## PROVIDED RECORDS
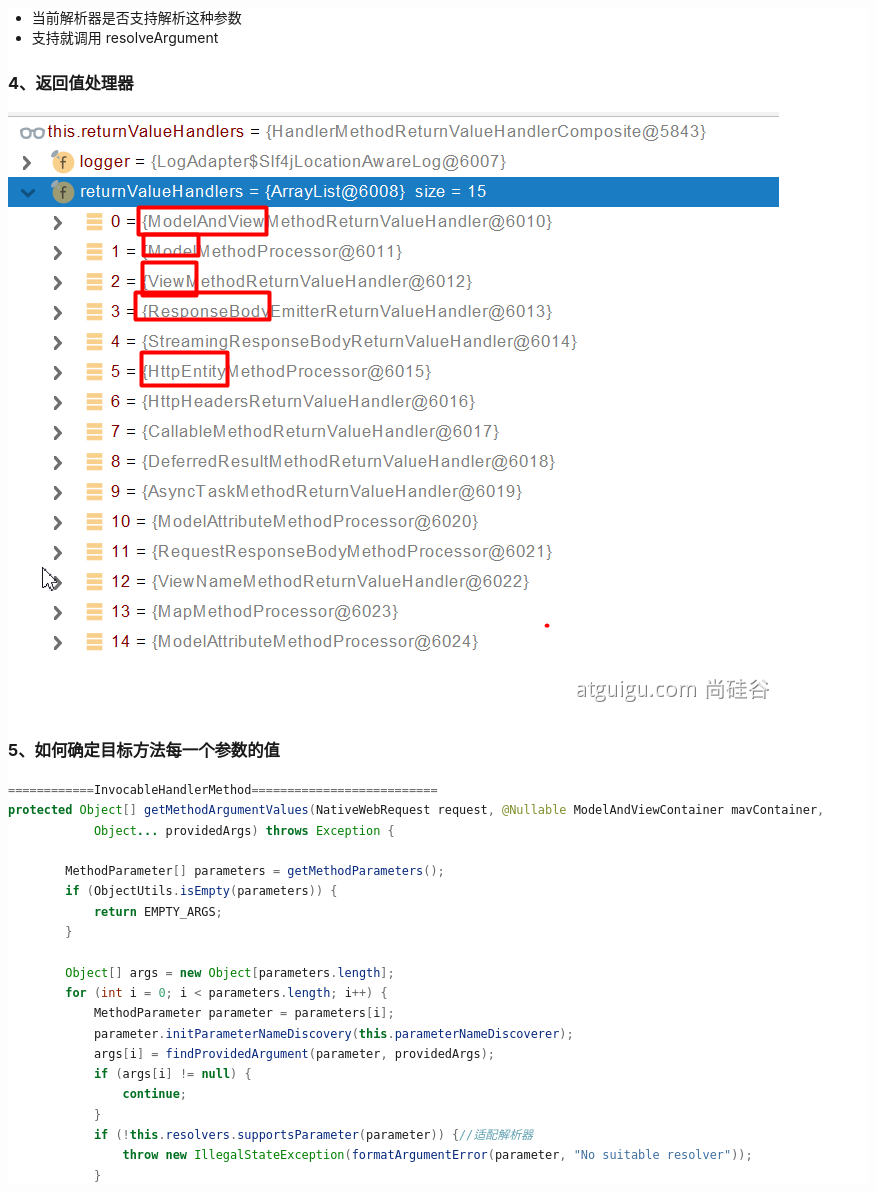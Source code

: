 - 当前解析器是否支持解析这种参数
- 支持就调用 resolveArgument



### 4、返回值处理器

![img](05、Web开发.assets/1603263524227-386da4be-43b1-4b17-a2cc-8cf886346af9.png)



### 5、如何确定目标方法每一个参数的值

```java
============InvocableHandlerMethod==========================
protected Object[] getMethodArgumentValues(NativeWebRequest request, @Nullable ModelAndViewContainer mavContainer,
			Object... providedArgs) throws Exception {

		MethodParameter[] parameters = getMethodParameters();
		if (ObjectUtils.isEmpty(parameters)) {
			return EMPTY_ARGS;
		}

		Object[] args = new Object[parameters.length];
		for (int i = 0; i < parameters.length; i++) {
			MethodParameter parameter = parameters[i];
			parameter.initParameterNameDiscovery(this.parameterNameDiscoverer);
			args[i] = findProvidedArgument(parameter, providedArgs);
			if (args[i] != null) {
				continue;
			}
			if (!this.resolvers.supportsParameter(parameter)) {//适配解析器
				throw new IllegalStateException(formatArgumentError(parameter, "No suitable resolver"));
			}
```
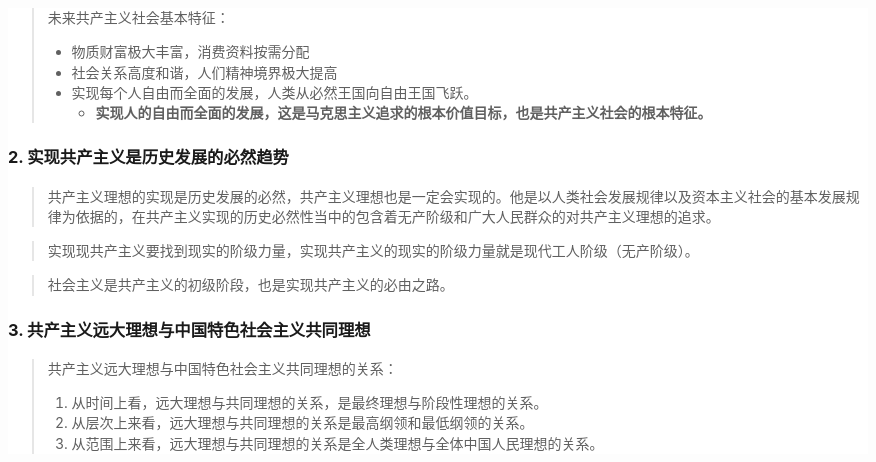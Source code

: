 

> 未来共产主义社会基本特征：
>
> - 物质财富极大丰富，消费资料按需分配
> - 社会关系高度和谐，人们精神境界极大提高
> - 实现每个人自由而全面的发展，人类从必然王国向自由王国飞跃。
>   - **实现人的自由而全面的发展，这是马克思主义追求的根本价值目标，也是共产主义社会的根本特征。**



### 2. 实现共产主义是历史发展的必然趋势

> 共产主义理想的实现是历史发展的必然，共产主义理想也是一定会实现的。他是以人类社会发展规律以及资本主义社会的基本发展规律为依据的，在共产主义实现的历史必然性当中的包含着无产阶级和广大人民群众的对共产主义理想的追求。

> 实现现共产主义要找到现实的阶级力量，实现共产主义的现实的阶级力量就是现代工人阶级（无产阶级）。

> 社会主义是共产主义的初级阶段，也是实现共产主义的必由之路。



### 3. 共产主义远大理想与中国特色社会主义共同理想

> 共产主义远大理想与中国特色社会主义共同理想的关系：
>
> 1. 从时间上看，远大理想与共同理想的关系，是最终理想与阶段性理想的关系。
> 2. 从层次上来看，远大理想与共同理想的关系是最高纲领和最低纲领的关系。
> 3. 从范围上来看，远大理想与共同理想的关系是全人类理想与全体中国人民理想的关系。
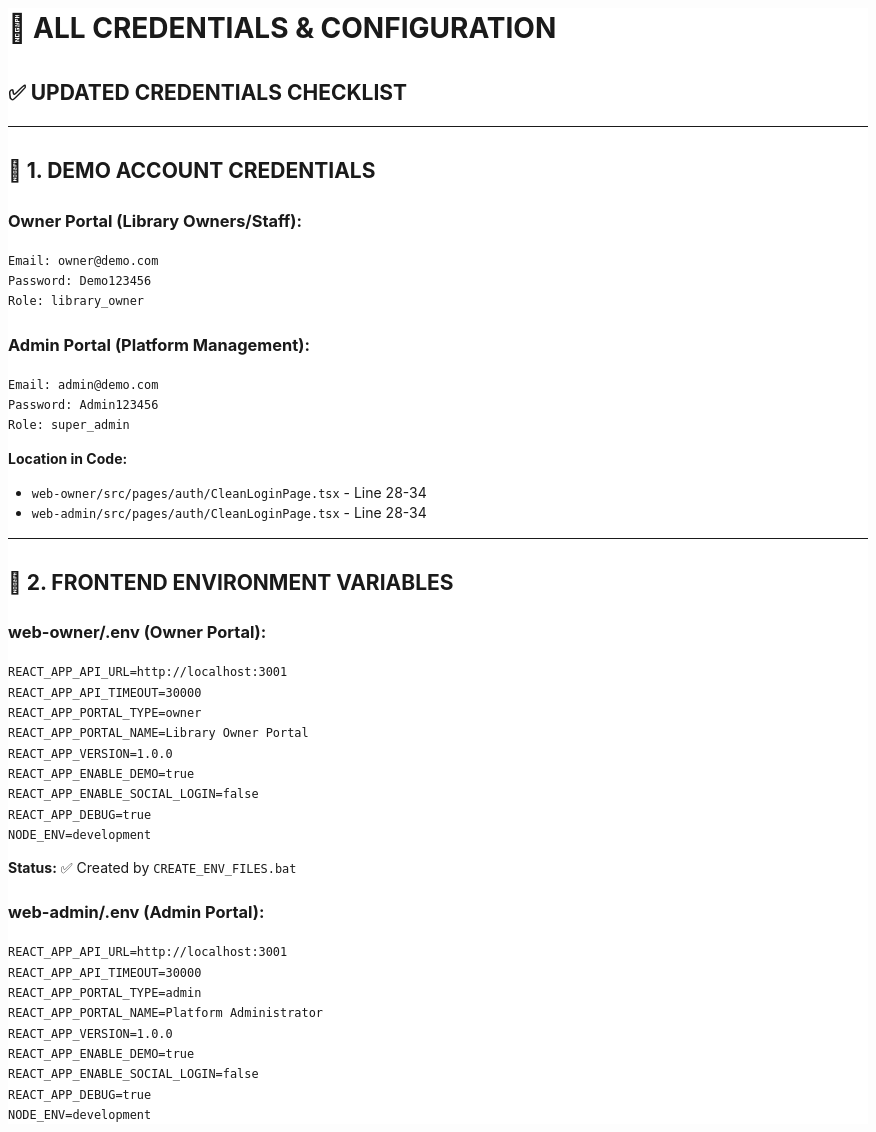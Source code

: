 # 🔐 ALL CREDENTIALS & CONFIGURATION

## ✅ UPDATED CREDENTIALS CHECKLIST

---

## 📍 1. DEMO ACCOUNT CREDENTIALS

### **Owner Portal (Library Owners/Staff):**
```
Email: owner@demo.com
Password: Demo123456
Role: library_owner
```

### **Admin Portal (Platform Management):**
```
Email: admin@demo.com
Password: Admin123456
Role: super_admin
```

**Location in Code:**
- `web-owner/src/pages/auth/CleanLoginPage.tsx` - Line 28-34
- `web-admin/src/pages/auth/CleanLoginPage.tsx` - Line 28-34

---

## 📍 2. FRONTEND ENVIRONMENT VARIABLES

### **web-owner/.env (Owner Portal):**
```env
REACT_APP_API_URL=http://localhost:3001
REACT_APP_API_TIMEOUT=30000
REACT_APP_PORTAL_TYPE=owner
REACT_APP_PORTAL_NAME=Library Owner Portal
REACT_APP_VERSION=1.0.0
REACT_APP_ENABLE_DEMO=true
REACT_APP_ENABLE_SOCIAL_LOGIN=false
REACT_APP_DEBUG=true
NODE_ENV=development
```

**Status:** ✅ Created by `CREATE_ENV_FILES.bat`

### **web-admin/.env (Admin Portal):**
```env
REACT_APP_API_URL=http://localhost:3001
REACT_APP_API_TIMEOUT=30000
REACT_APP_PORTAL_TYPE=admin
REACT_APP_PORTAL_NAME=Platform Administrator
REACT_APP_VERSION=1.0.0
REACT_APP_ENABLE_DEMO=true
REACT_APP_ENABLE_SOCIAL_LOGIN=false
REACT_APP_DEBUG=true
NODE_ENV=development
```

## TASK PROMPT
Report how many lines of the entries hold the word "Password". Nothing else is needed.

## ANSWER FOR THIS EXERCISE
2